Jeremy Corbyn urged Theresa May to end “jackpot time for the privateers” in the NHS as he blamed outsourcing for denying cash to patient care.
The Labour leader also accused the Government of “tearing up the founding principles of the NHS and putting private profit before public service”, something the Prime Minister denied, before he warned GPs are “leaving the profession in despair” with more needed.
Mrs May defended the Government’s healthcare record and claimed the proportion of spend in NHS England outsourced to the private sector “did not go up at all” last year – but did increase by 0.8% in Labour-controlled Wales.
She also accused Labour of having “scaremongered” at every general election about the Conservatives’ approach to the NHS, saying her party had always put more cash in and “improved NHS services” when in power.
Health dominated the leaders’ exchanges at Prime Minister’s Questions after the pair also paid tribute to the victims of Grenfell Tower and the Manchester Arena attack.
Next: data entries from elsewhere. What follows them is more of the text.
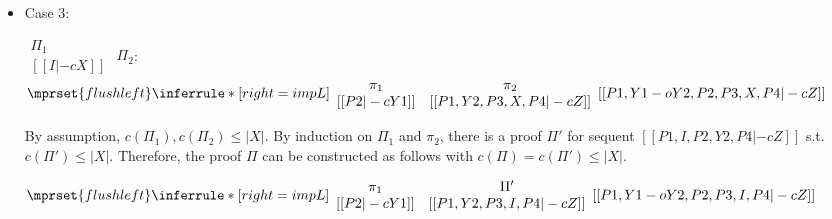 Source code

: \begin{itemize}
\item Case 3:
      \begin{center}
        \scriptsize
        \begin{math}
          \begin{array}{c}
            \Pi_1 \\
            {[[I |-c X]]}
          \end{array}
        \end{math}
        \qquad\qquad
        $\Pi_2$:
        \begin{math}
          $$\mprset{flushleft}
          \inferrule* [right={\tiny impL}] {
            {
              \begin{array}{cc}
                \pi_1 & \pi_2 \\
                {[[P2 |-c Y1]]} & {[[P1, Y2, P3, X, P4 |-c Z]]}
              \end{array}
            }
          }{[[P1, Y1 -o Y2, P2, P3, X, P4 |-c Z]]}
        \end{math}
      \end{center}
      By assumption, $c(\Pi_1),c(\Pi_2)\leq |X|$. By induction on $\Pi_1$
      and $\pi_2$, there is a proof $\Pi'$ for sequent
      $[[P1, I, P2, Y2, P4 |-c Z]]$ s.t. $c(\Pi') \leq |X|$. Therefore,
      the proof $\Pi$ can be constructed as follows with
      $c(\Pi) = c(\Pi') \leq |X|$.
      \begin{center}
        \scriptsize
        \begin{math}
          $$\mprset{flushleft}
          \inferrule* [right={\tiny impL}] {
            {
              \begin{array}{cc}
                \pi_1 & \Pi' \\
                {[[P2 |-c Y1]]} & {[[P1, Y2, P3, I, P4 |-c Z]]}
              \end{array}
            }
          }{[[P1, Y1 -o Y2, P2, P3, I, P4 |-c Z]]}
        \end{math}
      \end{center}


\end{itemize}
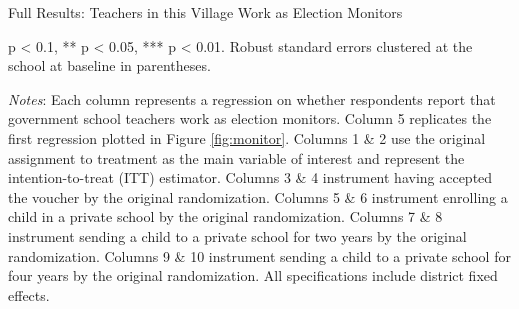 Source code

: \documentclass[hidelinks, 12pt, titlepage]{article}
\begin{document}
				\begin{landscape}

				\begin{table}
					\begin{threeparttable}
						\centering
						\caption{Full Results: Teachers in this Village Work as Election Monitors\label{table:appendixelectionmonitors}}
						
						\begin{tablenotes}
							\item * p < 0.1, ** p < 0.05, *** p < 0.01. Robust standard errors clustered at the school at baseline in parentheses.
							\item \emph{Notes}: Each column represents a regression on whether respondents report that government school teachers work as election monitors.  Column 5 replicates the first regression plotted in Figure \ref{fig:monitor}.  Columns 1 \& 2 use the original assignment to treatment as the main variable of interest and represent the intention-to-treat (ITT) estimator.  Columns 3 \& 4 instrument having accepted the voucher by the original randomization.  Columns 5 \& 6 instrument enrolling a child in a private school by the original randomization.  Columns 7 \& 8 instrument sending a child to a private school for two years by the original randomization.  Columns 9 \& 10 instrument sending a child to a private school for four years by the original randomization.  All specifications include district fixed effects.
						\end{tablenotes}
					\end{threeparttable}
				\end{table}

				\clearpage


\end{landscape}
\end{document}
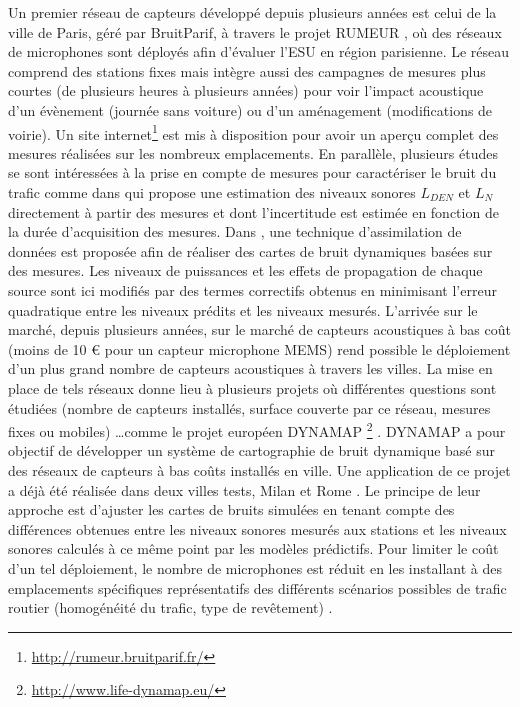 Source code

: Un premier réseau de capteurs développé depuis plusieurs années est celui de la ville de Paris, géré par BruitParif, à travers le projet RUMEUR \cite{mietlicki2012innovative}, où des réseaux de microphones sont déployés afin d'évaluer l'ESU en région parisienne. Le réseau comprend des stations fixes mais intègre aussi des campagnes de mesures plus courtes (de plusieurs heures à plusieurs années) pour voir l'impact acoustique d'un évènement (journée sans voiture) ou d'un aménagement (modifications de voirie). Un site internet\footnote{\url{http://rumeur.bruitparif.fr/}} est mis à disposition pour avoir un aperçu complet des mesures réalisées sur les nombreux emplacements.
En parallèle, plusieurs études se sont intéressées à la prise en compte de mesures pour caractériser le bruit du trafic comme dans \cite{makarewicz_empirical_2011} qui propose une estimation des niveaux sonores $L_{DEN}$ et $L_N$ directement à partir des mesures et dont l'incertitude est estimée en fonction de la durée d'acquisition des mesures. Dans \cite{wei_dynamic_2016}, une technique d'assimilation de données est proposée afin de réaliser des cartes de bruit dynamiques basées sur des mesures. Les niveaux de puissances et les effets de propagation de chaque source sont ici modifiés par des termes correctifs obtenus en minimisant l'erreur quadratique entre les niveaux prédits et les niveaux mesurés.
L'arrivée sur le marché, depuis plusieurs années, sur le marché de capteurs acoustiques à bas coût (moins de 10 € pour un capteur microphone MEMS) \cite{van2010use} rend possible le déploiement d'un plus grand nombre de capteurs acoustiques à travers les villes. La mise en place de tels réseaux donne lieu à plusieurs projets où différentes questions sont étudiées (nombre de capteurs installés, surface couverte par ce réseau, mesures fixes ou mobiles) \dots comme le projet européen DYNAMAP \footnote{\url{http://www.life-dynamap.eu/}} \cite{dynamap_2016}. DYNAMAP a pour objectif de développer un système de cartographie de bruit dynamique basé sur des réseaux de capteurs à bas coûts installés en ville. Une application de ce projet a déjà été réalisée dans deux villes tests, Milan et Rome \cite{bellucci_life_2017}.
Le principe de leur approche est d'ajuster les cartes de bruits simulées en tenant compte des différences obtenues entre les niveaux sonores mesurés aux stations et les niveaux sonores calculés à ce même point par les modèles prédictifs. Pour limiter le coût d'un tel déploiement, le nombre de microphones est réduit en les installant à des emplacements spécifiques représentatifs des différents scénarios possibles de trafic routier (homogénéité du trafic, type de revêtement) \cite{zambon2017life}.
Speaking in the Commons, Mr Corbyn said: “NHS budgets have increased by just 1% per year under this Government, but it’s jackpot time for the privateers – their share is up by 100% to over £9 billion per year.
“We learnt that Surrey NHS has just paid Virgin Healthcare £1.5 million, not for any service they delivered but because their bid wasn’t chosen – £1.5 million wasted on Virgin Healthcare that should have been spent on healthcare itself.”
The Labour leader said the National Audit Office has warned that NHS England’s handling of private contractors had put “patients at risk of serious harm”.
Mrs May replied: “On the National Audit Office report, what they said was no actual harm has been identified.
“It is also the case that in relation to the particular contracts they were talking about, the savings made have all been reinvested in frontline NHS patient care and has helped to fund the equivalent of an extra 30,000 operations.”
Mrs May later said: “What has every elected Conservative government done? We have protected the NHS, we have improved NHS services, we have put more funding into the NHS and we have ensured we remain true to the founding principle of the NHS that it is free at the point of delivery.”
Mr Corbyn countered: “From the party that opposed the NHS in the first place that is a bit rich.”
On GPs, the Labour leader said: “GPs are leaving the profession in despair. Four thousand have retired early in the past five years – that’s one in 10.”
He questioned if the Government was still intent on hiring 5,000 extra GPs, which Mrs May said she was committed to delivering – with training for GPs increased.
In his concluding remarks, Mr Corbyn said the NHS approaches its 70th anniversary with the “worst A&E waits on record, the worst delays for cancer referrals on record”.
He went on: “Falling numbers of GPs, falling numbers of nurses and the longest funding squeeze in its history while this Government opens the door to even more profiteering.
“Why doesn’t the Prime Minister act now to end the siphoning off of billions of pounds from patient care and give it to the NHS, the funding that it needs?”
Mrs May said the NHS has more funding and treats more people, adding shadow chancellor John McDonnell and Labour want to “overthrow capitalism”.
She said of Labour’s approach: “It would mean families paying higher taxes, more debt for our children in future, fewer people in jobs and less money for our schools and hospitals.”